# The World's First Calculator Watch...



## P.T. (Feb 28, 2005)

The worlds first calculator watch, it's actually quite smart:

http://blog.modernmechanix.com/2006/06/14/...atch-the-hp-01/

My first (and only) calculator watch was a 'Sanyo' when I was 13. The slightest knock would be enough to reset the time.


----------



## marius (Mar 11, 2005)

Looks like a nice gadget. I'll be bitchy though; I never liked HP's reverse notation on their calculators, so THAT is why I would not have bough that watch!


----------



## JoT (Aug 12, 2003)

marius said:


> Looks like a nice gadget. I'll be bitchy though; I never liked HP's reverse notation on their calculators, so THAT is why I would not have bough that watch!


I used to swear by RPN ..... I still have a HP 11C and a 12C .... I would have to get the books out now as it is so long since I have used them







I have been using the same Casio fx4000P since 1985









I would have loved that watch, but at the time I didnt have two pennies to rub together


----------



## in_denial (Aug 3, 2005)

JoT said:


> marius said:
> 
> 
> > Looks like a nice gadget. I'll be bitchy though; I never liked HP's reverse notation on their calculators, so THAT is why I would not have bough that watch!
> ...


I can't use anything _but_ RPN! If you ever want to flip that 11C, JoT!...

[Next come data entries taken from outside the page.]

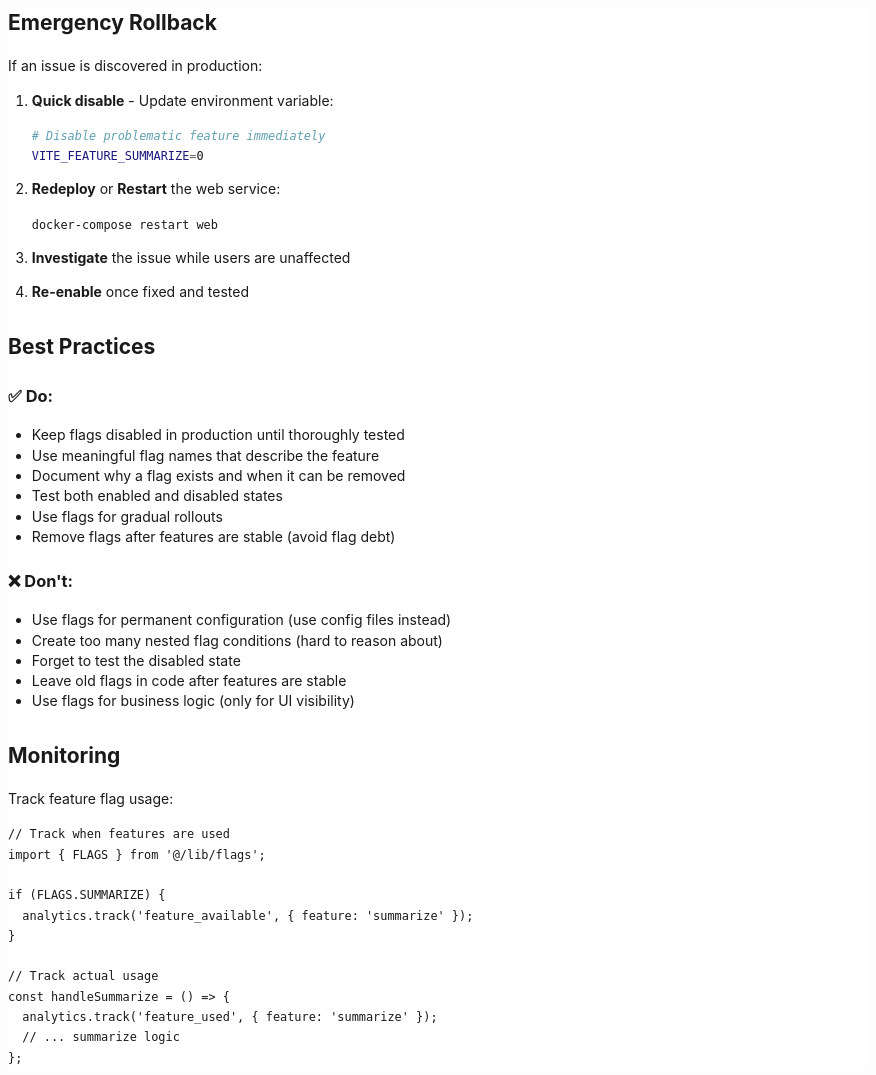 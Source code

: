 ## Emergency Rollback

If an issue is discovered in production:

1. **Quick disable** - Update environment variable:
   ```bash
   # Disable problematic feature immediately
   VITE_FEATURE_SUMMARIZE=0
   ```

2. **Redeploy** or **Restart** the web service:
   ```bash
   docker-compose restart web
   ```

3. **Investigate** the issue while users are unaffected

4. **Re-enable** once fixed and tested

## Best Practices

### ✅ Do:
- Keep flags disabled in production until thoroughly tested
- Use meaningful flag names that describe the feature
- Document why a flag exists and when it can be removed
- Test both enabled and disabled states
- Use flags for gradual rollouts
- Remove flags after features are stable (avoid flag debt)

### ❌ Don't:
- Use flags for permanent configuration (use config files instead)
- Create too many nested flag conditions (hard to reason about)
- Forget to test the disabled state
- Leave old flags in code after features are stable
- Use flags for business logic (only for UI visibility)

## Monitoring

Track feature flag usage:

```tsx
// Track when features are used
import { FLAGS } from '@/lib/flags';

if (FLAGS.SUMMARIZE) {
  analytics.track('feature_available', { feature: 'summarize' });
}

// Track actual usage
const handleSummarize = () => {
  analytics.track('feature_used', { feature: 'summarize' });
  // ... summarize logic
};
```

-- I've got one or two HPs... 2x34C, 12C, 16C 2x32C, 17B, 19B, 41CV, 48SX


----------



## JonW (Mar 23, 2005)

you dont happen to have a spae manual for a 41C do you? My dad got it new and Ive put batteries in it and now all is lost... I could just about make it work when I was a teenager (Of course, I knew everything then!) but now its all HP giberish... or RPN I guess..!


----------



## JoT (Aug 12, 2003)

JonW said:


> you dont happen to have a spae manual for a 41C do you? My dad got it new and Ive put batteries in it and now all is lost... I could just about make it work when I was a teenager (Of course, I knew everything then!) but now its all HP giberish... or RPN I guess..!


Check this out Pieter

http://www.hpmuseum.org/software/swcd.htm


----------



## in_denial (Aug 3, 2005)

JonW said:


> you dont happen to have a spae manual for a 41C do you? My dad got it new and Ive put batteries in it and now all is lost... I could just about make it work when I was a teenager (Of course, I knew everything then!) but now its all HP giberish... or RPN I guess..!


Sorry, no.... don't know where mine is. If I used it hard enough I would get the HP museum CD!


----------



## JonW (Mar 23, 2005)

Intersting link... nice to see HP taking the pee by putting the 2 manuals for the 41 on different CDs so you have to buy two... grrr...

Whats the difference between the 41C and 41CV BTW?


----------